__Task directions__: Pick out all lines with the word "Subsequence" from the records that follow.

Saved data entries:

|---|

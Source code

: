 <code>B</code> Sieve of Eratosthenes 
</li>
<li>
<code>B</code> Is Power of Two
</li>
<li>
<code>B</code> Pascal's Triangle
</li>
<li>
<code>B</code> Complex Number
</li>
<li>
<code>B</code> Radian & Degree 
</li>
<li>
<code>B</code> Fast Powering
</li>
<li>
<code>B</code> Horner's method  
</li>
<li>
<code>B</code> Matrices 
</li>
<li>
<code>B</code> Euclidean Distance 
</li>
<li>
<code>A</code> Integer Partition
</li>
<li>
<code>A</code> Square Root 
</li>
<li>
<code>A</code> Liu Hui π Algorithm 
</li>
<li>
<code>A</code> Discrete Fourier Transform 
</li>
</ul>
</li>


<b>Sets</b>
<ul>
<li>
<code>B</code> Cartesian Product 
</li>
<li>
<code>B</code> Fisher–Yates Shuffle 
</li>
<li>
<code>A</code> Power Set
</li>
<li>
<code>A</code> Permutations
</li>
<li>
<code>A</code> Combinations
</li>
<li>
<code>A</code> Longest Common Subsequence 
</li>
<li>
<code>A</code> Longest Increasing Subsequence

|---|

__Task answer__:
<code>A</code> Longest Common Subsequence 
<code>A</code> Longest Increasing Subsequence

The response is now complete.